Word Associations Transcription

The next strategy we will look at to build situated word meaning is word associations.

We’re not talking about just synonyms. Rather students must show a relationship between the words or the concepts. This reinforces and solidifies understanding.

Let’s look at an example. In the first column, lists the target words. In the second column, students make an association to the word. This could be a person, a thing, an experience, anything really. As long as the student can explain the relationship which goes into the third column.

Providing a model for students to follow is very important so they can see what is expected of them. Discuss with students other associations they can make for the sample. For admire, rather than just a person, what are the qualities in someone they admire? And why?

Explaining your reasoning for the relationship or association causes students to think deeply about the meaning and they are generating examples and conditions or criteria for that word. They are making connections to known concepts to their own personal experience.

Another way to use word associations is to give students a word map with the target word in the middle. Give students one minute to brainstorm all the words that pop into their heads when they think of this word. Again, it’s not about synonyms. Then have students explain each connection, each association.

Let’s see how this, and other vocabulary strategies are used in, an academic vocabulary video game.

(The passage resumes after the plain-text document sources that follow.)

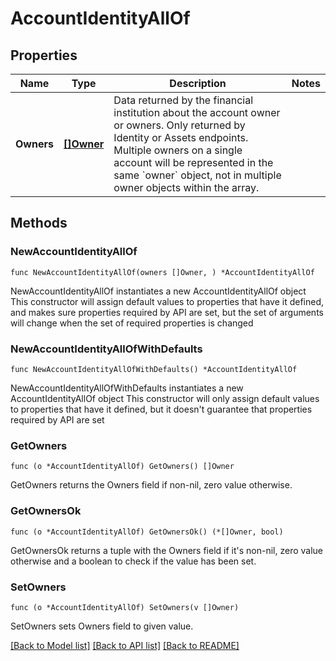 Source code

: # AccountIdentityAllOf

## Properties

Name | Type | Description | Notes
------------ | ------------- | ------------- | -------------
**Owners** | [**[]Owner**](Owner.md) | Data returned by the financial institution about the account owner or owners. Only returned by Identity or Assets endpoints. Multiple owners on a single account will be represented in the same &#x60;owner&#x60; object, not in multiple owner objects within the array. | 

## Methods

### NewAccountIdentityAllOf

`func NewAccountIdentityAllOf(owners []Owner, ) *AccountIdentityAllOf`

NewAccountIdentityAllOf instantiates a new AccountIdentityAllOf object
This constructor will assign default values to properties that have it defined,
and makes sure properties required by API are set, but the set of arguments
will change when the set of required properties is changed

### NewAccountIdentityAllOfWithDefaults

`func NewAccountIdentityAllOfWithDefaults() *AccountIdentityAllOf`

NewAccountIdentityAllOfWithDefaults instantiates a new AccountIdentityAllOf object
This constructor will only assign default values to properties that have it defined,
but it doesn't guarantee that properties required by API are set

### GetOwners

`func (o *AccountIdentityAllOf) GetOwners() []Owner`

GetOwners returns the Owners field if non-nil, zero value otherwise.

### GetOwnersOk

`func (o *AccountIdentityAllOf) GetOwnersOk() (*[]Owner, bool)`

GetOwnersOk returns a tuple with the Owners field if it's non-nil, zero value otherwise
and a boolean to check if the value has been set.

### SetOwners

`func (o *AccountIdentityAllOf) SetOwners(v []Owner)`

SetOwners sets Owners field to given value.



[[Back to Model list]](../README.md#documentation-for-models) [[Back to API list]](../README.md#documentation-for-api-endpoints) [[Back to README]](../README.md)


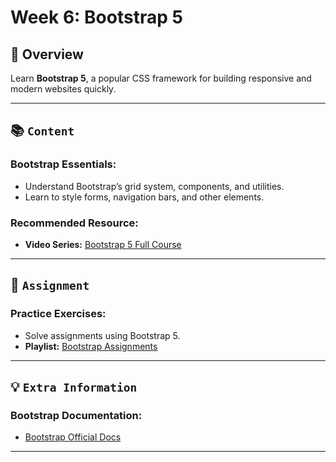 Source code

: # Week 6: Bootstrap 5

## 🚀 Overview

Learn **Bootstrap 5**, a popular CSS framework for building responsive and modern websites quickly.

---

## 📚 `Content`

### Bootstrap Essentials:

- Understand Bootstrap’s grid system, components, and utilities.
- Learn to style forms, navigation bars, and other elements.

### Recommended Resource:

- **Video Series:** [Bootstrap 5 Full Course](https://www.youtube.com/watch?v=EvHQ0K0JZIY&list=PLnD96kXp-_pMJp3stPetkN76AJ2mmeah7&pp=iAQB)

---

## 📝 `Assignment`

### Practice Exercises:

- Solve assignments using Bootstrap 5.
- **Playlist:** [Bootstrap Assignments](https://youtube.com/playlist?list=PLDoPjvoNmBAyvm7f--dc6XqkpfDcen_vQ&si=Z65nkaPAtNptX-4Y)

---

## 💡 `Extra Information`

### Bootstrap Documentation:

- [Bootstrap Official Docs](https://getbootstrap.com/)

---
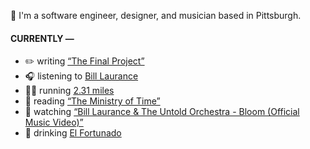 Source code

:👋 I'm a software engineer, designer, and musician based in Pittsburgh.

#### CURRENTLY —

* ✏️ writing [“The Final Project”](https://www.amoscato.com/journal/final-project/)
* 🎧 listening to [Bill Laurance](https://www.last.fm/music/Bill+Laurance/_/Golden+Hour+-+Live)
* 🏃‍♂️ running [2.31 miles](https://www.strava.com/activities/14519942009)
* 📘 reading [“The Ministry of Time”](https://www.goodreads.com/book/show/199798179-the-ministry-of-time)
* 🍿 watching [“Bill Laurance &amp; The Untold Orchestra - Bloom (Official Music Video)”](https://youtu.be/aOisxXhsXUk)
* 🍺 drinking [El Fortunado](https://untappd.com/user/namoscato/checkin/1478473470)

I’m one of the lead content developers and designers of Word Raider implements the principles of good learning games by leading expert doctor James Gee. We also integrated the research from vocabulary experts like Robert Marzano and Isabel Beck.

Players see words being used in different contexts, and must make appropriate associations based on the meaning and usage.

As you can see, the game focuses not only on word meaning, but also on grammar and the other parts of speech for that word. Here, the player is presented with a situation described in a sentence and must choose the word that fits that situation.

Then the player chooses that sentence that uses the word correctly. Here, student read a sentence and must find the definition of the word that corresponds to how the word was used in a sentence.

Well that’s it for today’s How-To Tip. Be sure to visit for more activities, downloads, and videos. There are a variety of subjects that we will cover, to help you teach English learners. You can learn more about Word Raider at, and don’t forget to share this with other teachers who might find it useful.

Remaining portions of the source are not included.